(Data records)
---
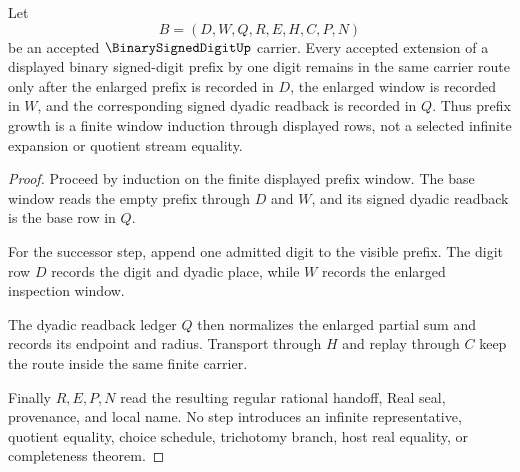 \begin{theorem}
\label{thm:binary-signed-digit-window-induction}
Let
$$
B=(D,W,Q,R,E,H,C,P,N)
$$
be an accepted $\BinarySignedDigitUp$ carrier. Every accepted extension of a displayed binary signed-digit prefix by one digit remains in the same carrier route only after the enlarged prefix is recorded in $D$, the enlarged window is recorded in $W$, and the corresponding signed dyadic readback is recorded in $Q$. Thus prefix growth is a finite window induction through displayed rows, not a selected infinite expansion or quotient stream equality.
\end{theorem}
\begin{proof}
Proceed by induction on the finite displayed prefix window. The base window reads the empty prefix through $D$ and $W$, and its signed dyadic readback is the base row in $Q$.

For the successor step, append one admitted digit to the visible prefix. The digit row $D$ records the digit and dyadic place, while $W$ records the enlarged inspection window.

The dyadic readback ledger $Q$ then normalizes the enlarged partial sum and records its endpoint and radius. Transport through $H$ and replay through $C$ keep the route inside the same finite carrier.

Finally $R,E,P,N$ read the resulting regular rational handoff, Real seal, provenance, and local name. No step introduces an infinite representative, quotient equality, choice schedule, trichotomy branch, host real equality, or completeness theorem.
\end{proof}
---
Task brief:
When a line above includes the word "prefix", please list that line.

Exercise response:
be an accepted $\BinarySignedDigitUp$ carrier. Every accepted extension of a displayed binary signed-digit prefix by one digit remains in the same carrier route only after the enlarged prefix is recorded in $D$, the enlarged window is recorded in $W$, and the corresponding signed dyadic readback is recorded in $Q$. Thus prefix growth is a finite window induction through displayed rows, not a selected infinite expansion or quotient stream equality.
Proceed by induction on the finite displayed prefix window. The base window reads the empty prefix through $D$ and $W$, and its signed dyadic readback is the base row in $Q$.
For the successor step, append one admitted digit to the visible prefix. The digit row $D$ records the digit and dyadic place, while $W$ records the enlarged inspection window.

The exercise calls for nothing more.